Her format is to take five objections to getting involved and then dismiss them. The first objection, passionately and articulately voiced by Wesley Clark, is that we have no compelling national interests in Libya. She ignores the substance of his argument and latches onto just one part of it. Clark noted that we don’t buy our energy from Libya. Slaughter objects to making it about oil.
Framing this issue in terms of oil is exactly what Arab populations and indeed much of the world expect, which is why they are so cynical about our professions of support for democracy and human rights.
But, of course, Wesley Clark didn’t frame his objections around oil. His main objections were political and military. Clark provided the shorthand for his critique with this:
…on whatever basis we intervene, it would become the United States vs. Gaddafi, and we would be committed to fight to his finish. That could entail a substantial ground operation, some casualties and an extended post-conflict peacekeeping presence.

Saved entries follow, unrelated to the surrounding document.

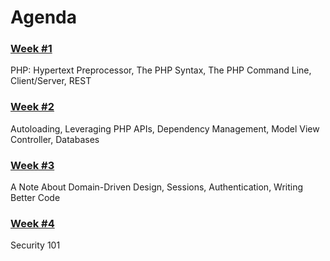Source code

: # Agenda

### [Week #1](#slide9)

PHP: Hypertext Preprocessor, The PHP Syntax, The PHP Command Line,
Client/Server, REST

### [Week #2](#slide63)

Autoloading, Leveraging PHP APIs, Dependency Management, Model View Controller,
Databases

### [Week #3](#slide129)

A Note About Domain-Driven Design, Sessions, Authentication, Writing Better Code

### [Week #4](#slide179)

Security 101

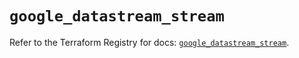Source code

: # `google_datastream_stream`

Refer to the Terraform Registry for docs: [`google_datastream_stream`](https://registry.terraform.io/providers/hashicorp/google/5.37.0/docs/resources/datastream_stream).
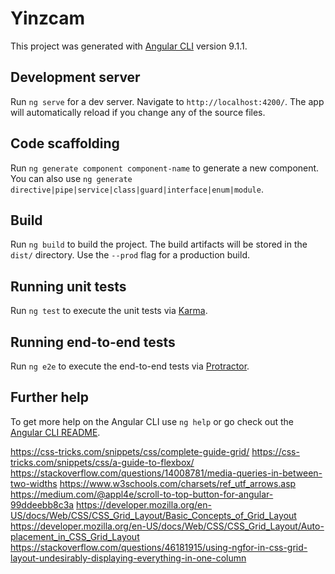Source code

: # Yinzcam

This project was generated with [Angular CLI](https://github.com/angular/angular-cli) version 9.1.1.

## Development server

Run `ng serve` for a dev server. Navigate to `http://localhost:4200/`. The app will automatically reload if you change any of the source files.

## Code scaffolding

Run `ng generate component component-name` to generate a new component. You can also use `ng generate directive|pipe|service|class|guard|interface|enum|module`.

## Build

Run `ng build` to build the project. The build artifacts will be stored in the `dist/` directory. Use the `--prod` flag for a production build.

## Running unit tests

Run `ng test` to execute the unit tests via [Karma](https://karma-runner.github.io).

## Running end-to-end tests

Run `ng e2e` to execute the end-to-end tests via [Protractor](http://www.protractortest.org/).

## Further help

To get more help on the Angular CLI use `ng help` or go check out the [Angular CLI README](https://github.com/angular/angular-cli/blob/master/README.md).



https://css-tricks.com/snippets/css/complete-guide-grid/
https://css-tricks.com/snippets/css/a-guide-to-flexbox/
https://stackoverflow.com/questions/14008781/media-queries-in-between-two-widths
https://www.w3schools.com/charsets/ref_utf_arrows.asp
https://medium.com/@appl4e/scroll-to-top-button-for-angular-99ddeebb8c3a
https://developer.mozilla.org/en-US/docs/Web/CSS/CSS_Grid_Layout/Basic_Concepts_of_Grid_Layout
https://developer.mozilla.org/en-US/docs/Web/CSS/CSS_Grid_Layout/Auto-placement_in_CSS_Grid_Layout
https://stackoverflow.com/questions/46181915/using-ngfor-in-css-grid-layout-undesirably-displaying-everything-in-one-column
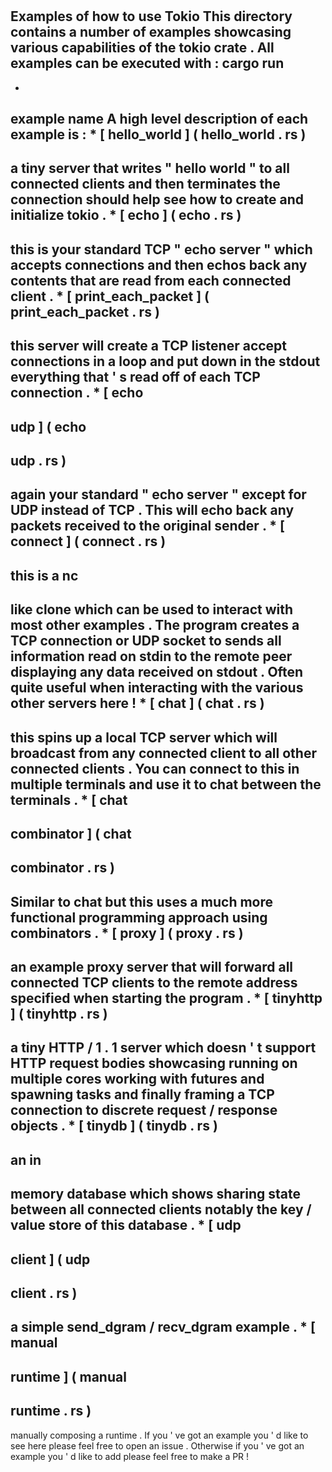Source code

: #
#
Examples
of
how
to
use
Tokio
This
directory
contains
a
number
of
examples
showcasing
various
capabilities
of
the
tokio
crate
.
All
examples
can
be
executed
with
:
cargo
run
-
-
example
name
A
high
level
description
of
each
example
is
:
*
[
hello_world
]
(
hello_world
.
rs
)
-
a
tiny
server
that
writes
"
hello
world
"
to
all
connected
clients
and
then
terminates
the
connection
should
help
see
how
to
create
and
initialize
tokio
.
*
[
echo
]
(
echo
.
rs
)
-
this
is
your
standard
TCP
"
echo
server
"
which
accepts
connections
and
then
echos
back
any
contents
that
are
read
from
each
connected
client
.
*
[
print_each_packet
]
(
print_each_packet
.
rs
)
-
this
server
will
create
a
TCP
listener
accept
connections
in
a
loop
and
put
down
in
the
stdout
everything
that
'
s
read
off
of
each
TCP
connection
.
*
[
echo
-
udp
]
(
echo
-
udp
.
rs
)
-
again
your
standard
"
echo
server
"
except
for
UDP
instead
of
TCP
.
This
will
echo
back
any
packets
received
to
the
original
sender
.
*
[
connect
]
(
connect
.
rs
)
-
this
is
a
nc
-
like
clone
which
can
be
used
to
interact
with
most
other
examples
.
The
program
creates
a
TCP
connection
or
UDP
socket
to
sends
all
information
read
on
stdin
to
the
remote
peer
displaying
any
data
received
on
stdout
.
Often
quite
useful
when
interacting
with
the
various
other
servers
here
!
*
[
chat
]
(
chat
.
rs
)
-
this
spins
up
a
local
TCP
server
which
will
broadcast
from
any
connected
client
to
all
other
connected
clients
.
You
can
connect
to
this
in
multiple
terminals
and
use
it
to
chat
between
the
terminals
.
*
[
chat
-
combinator
]
(
chat
-
combinator
.
rs
)
-
Similar
to
chat
but
this
uses
a
much
more
functional
programming
approach
using
combinators
.
*
[
proxy
]
(
proxy
.
rs
)
-
an
example
proxy
server
that
will
forward
all
connected
TCP
clients
to
the
remote
address
specified
when
starting
the
program
.
*
[
tinyhttp
]
(
tinyhttp
.
rs
)
-
a
tiny
HTTP
/
1
.
1
server
which
doesn
'
t
support
HTTP
request
bodies
showcasing
running
on
multiple
cores
working
with
futures
and
spawning
tasks
and
finally
framing
a
TCP
connection
to
discrete
request
/
response
objects
.
*
[
tinydb
]
(
tinydb
.
rs
)
-
an
in
-
memory
database
which
shows
sharing
state
between
all
connected
clients
notably
the
key
/
value
store
of
this
database
.
*
[
udp
-
client
]
(
udp
-
client
.
rs
)
-
a
simple
send_dgram
/
recv_dgram
example
.
*
[
manual
-
runtime
]
(
manual
-
runtime
.
rs
)
-
manually
composing
a
runtime
.
If
you
'
ve
got
an
example
you
'
d
like
to
see
here
please
feel
free
to
open
an
issue
.
Otherwise
if
you
'
ve
got
an
example
you
'
d
like
to
add
please
feel
free
to
make
a
PR
!
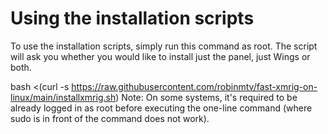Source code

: # Using the installation scripts
To use the installation scripts, simply run this command as root. The script will ask you whether you would like to install just the panel, just Wings or both.

bash <(curl -s https://raw.githubusercontent.com/robinmtv/fast-xmrig-on-linux/main/installxmrig.sh)
Note: On some systems, it's required to be already logged in as root before executing the one-line command (where sudo is in front of the command does not work).
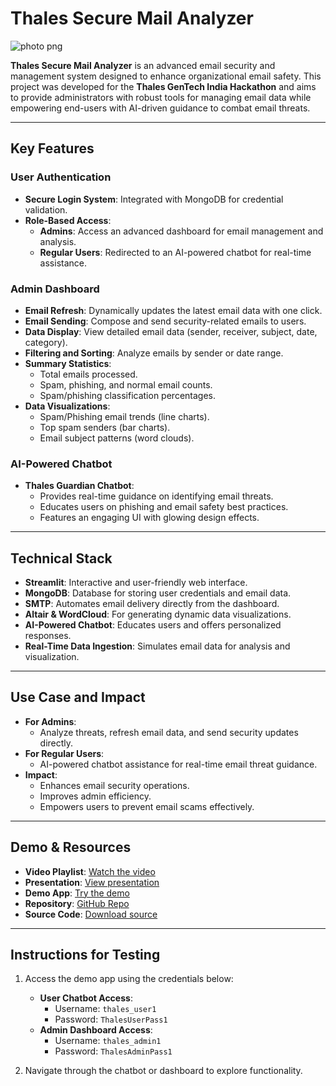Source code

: # Thales Secure Mail Analyzer
![photo png](https://github.com/user-attachments/assets/18b2788b-dff4-40da-8b5d-53e9c6addb9a)


**Thales Secure Mail Analyzer** is an advanced email security and management system designed to enhance organizational email safety. This project was developed for the **Thales GenTech India Hackathon** and aims to provide administrators with robust tools for managing email data while empowering end-users with AI-driven guidance to combat email threats.

---

## **Key Features**

### **User Authentication**
- **Secure Login System**: Integrated with MongoDB for credential validation.
- **Role-Based Access**:
  - **Admins**: Access an advanced dashboard for email management and analysis.
  - **Regular Users**: Redirected to an AI-powered chatbot for real-time assistance.

### **Admin Dashboard**
- **Email Refresh**: Dynamically updates the latest email data with one click.
- **Email Sending**: Compose and send security-related emails to users.
- **Data Display**: View detailed email data (sender, receiver, subject, date, category).
- **Filtering and Sorting**: Analyze emails by sender or date range.
- **Summary Statistics**:
  - Total emails processed.
  - Spam, phishing, and normal email counts.
  - Spam/phishing classification percentages.
- **Data Visualizations**:
  - Spam/Phishing email trends (line charts).
  - Top spam senders (bar charts).
  - Email subject patterns (word clouds).

### **AI-Powered Chatbot**
- **Thales Guardian Chatbot**:
  - Provides real-time guidance on identifying email threats.
  - Educates users on phishing and email safety best practices.
  - Features an engaging UI with glowing design effects.

---

## **Technical Stack**
- **Streamlit**: Interactive and user-friendly web interface.
- **MongoDB**: Database for storing user credentials and email data.
- **SMTP**: Automates email delivery directly from the dashboard.
- **Altair & WordCloud**: For generating dynamic data visualizations.
- **AI-Powered Chatbot**: Educates users and offers personalized responses.
- **Real-Time Data Ingestion**: Simulates email data for analysis and visualization.

---

## **Use Case and Impact**
- **For Admins**:
  - Analyze threats, refresh email data, and send security updates directly.
- **For Regular Users**:
  - AI-powered chatbot assistance for real-time email threat guidance.
- **Impact**:
  - Enhances email security operations.
  - Improves admin efficiency.
  - Empowers users to prevent email scams effectively.

---

## **Demo & Resources**
- **Video Playlist**: [Watch the video](https://m.youtube.com/playlist?list=PLfJhwbzVT0Tjenm6biEL89NnRevpeYm77)
- **Presentation**: [View presentation](https://he-s3.s3.amazonaws.com/media/sprint/thales-gentech-india-hackathon/team/2119330/28a989bthales_ppi_sub.pptx)
- **Demo App**: [Try the demo](https://techwizardthaleshackethon.streamlit.app/)
- **Repository**: [GitHub Repo](https://github.com/vnlsupraja/Thales-Hackathon-Techwizard)
- **Source Code**: [Download source](https://he-s3.s3.amazonaws.com/media/sprint/thales-gentech-india-hackathon/team/2119330/6985bccthales_hackthon.zip)

---

## **Instructions for Testing**
1. Access the demo app using the credentials below:
   - **User Chatbot Access**:
     - Username: `thales_user1`
     - Password: `ThalesUserPass1`
   - **Admin Dashboard Access**:
     - Username: `thales_admin1`
     - Password: `ThalesAdminPass1`

2. Navigate through the chatbot or dashboard to explore functionality.
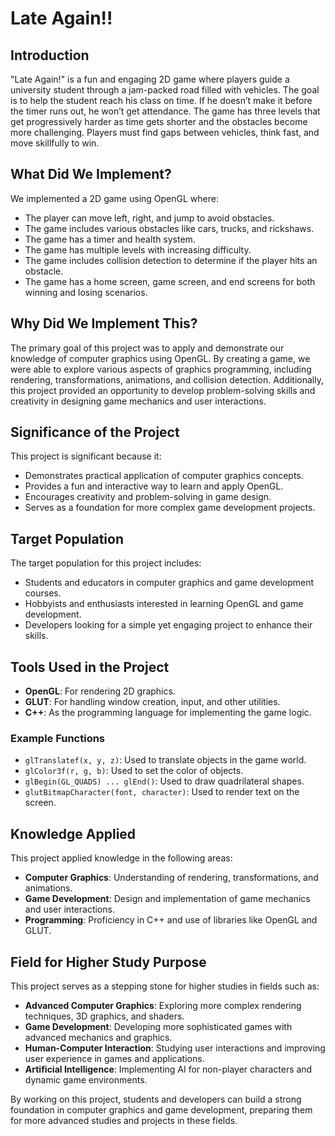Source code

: # Late Again!!

## Introduction
"Late Again!" is a fun and engaging 2D game where players guide a university student through a jam-packed road filled with vehicles. The goal is to help the student reach his class on time. If he doesn’t make it before the timer runs out, he won’t get attendance. The game has three levels that get progressively harder as time gets shorter and the obstacles become more challenging. Players must find gaps between vehicles, think fast, and move skillfully to win.

## What Did We Implement?
We implemented a 2D game using OpenGL where:
- The player can move left, right, and jump to avoid obstacles.
- The game includes various obstacles like cars, trucks, and rickshaws.
- The game has a timer and health system.
- The game has multiple levels with increasing difficulty.
- The game includes collision detection to determine if the player hits an obstacle.
- The game has a home screen, game screen, and end screens for both winning and losing scenarios.

## Why Did We Implement This?
The primary goal of this project was to apply and demonstrate our knowledge of computer graphics using OpenGL. By creating a game, we were able to explore various aspects of graphics programming, including rendering, transformations, animations, and collision detection. Additionally, this project provided an opportunity to develop problem-solving skills and creativity in designing game mechanics and user interactions.

## Significance of the Project
This project is significant because it:
- Demonstrates practical application of computer graphics concepts.
- Provides a fun and interactive way to learn and apply OpenGL.
- Encourages creativity and problem-solving in game design.
- Serves as a foundation for more complex game development projects.

## Target Population
The target population for this project includes:
- Students and educators in computer graphics and game development courses.
- Hobbyists and enthusiasts interested in learning OpenGL and game development.
- Developers looking for a simple yet engaging project to enhance their skills.

## Tools Used in the Project
- **OpenGL**: For rendering 2D graphics.
- **GLUT**: For handling window creation, input, and other utilities.
- **C++**: As the programming language for implementing the game logic.

### Example Functions
- `glTranslatef(x, y, z)`: Used to translate objects in the game world.
- `glColor3f(r, g, b)`: Used to set the color of objects.
- `glBegin(GL_QUADS) ... glEnd()`: Used to draw quadrilateral shapes.
- `glutBitmapCharacter(font, character)`: Used to render text on the screen.

## Knowledge Applied
This project applied knowledge in the following areas:
- **Computer Graphics**: Understanding of rendering, transformations, and animations.
- **Game Development**: Design and implementation of game mechanics and user interactions.
- **Programming**: Proficiency in C++ and use of libraries like OpenGL and GLUT.

## Field for Higher Study Purpose
This project serves as a stepping stone for higher studies in fields such as:
- **Advanced Computer Graphics**: Exploring more complex rendering techniques, 3D graphics, and shaders.
- **Game Development**: Developing more sophisticated games with advanced mechanics and graphics.
- **Human-Computer Interaction**: Studying user interactions and improving user experience in games and applications.
- **Artificial Intelligence**: Implementing AI for non-player characters and dynamic game environments.

By working on this project, students and developers can build a strong foundation in computer graphics and game development, preparing them for more advanced studies and projects in these fields.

He then went on to detail criteria that must be met to justify intervention and why Libya doesn’t meet them. Energy security was a minor, almost irrelevant element of his argument. Moreover, the Arab world isn’t cynical about our promotion of democracy because we don’t “frame” things properly, as Karen Hughes and Condi Rice discovered, but Prof. Slaughter evidently did not.
Slaughter next tackles the advice of Al Jazeera’s director general, Wadah Khanfar. Khanfar says that western intervention will play into Gaddafi’s hands. She acknowledges the perception problem but argues plausibly that many rebels have openly asked for help and that the Organization of the Islamic Conference, the Gulf Cooperation Council, and the Arab League have all voiced support of a no-fly zone. That might make the perception problem a wash, but her proposal to have the no-fly zone enforced by a coalition that includes some Arab nations is curious. Which Arab nations does she have in mind? I can only laugh at the idea of Saudi pilots patrolling Libyan skies in defense of democracy. Does Egypt want to make war on its neighbor? She’d have more credibility if she showed any sign that she’d thought these things through or, at least, taken them seriously.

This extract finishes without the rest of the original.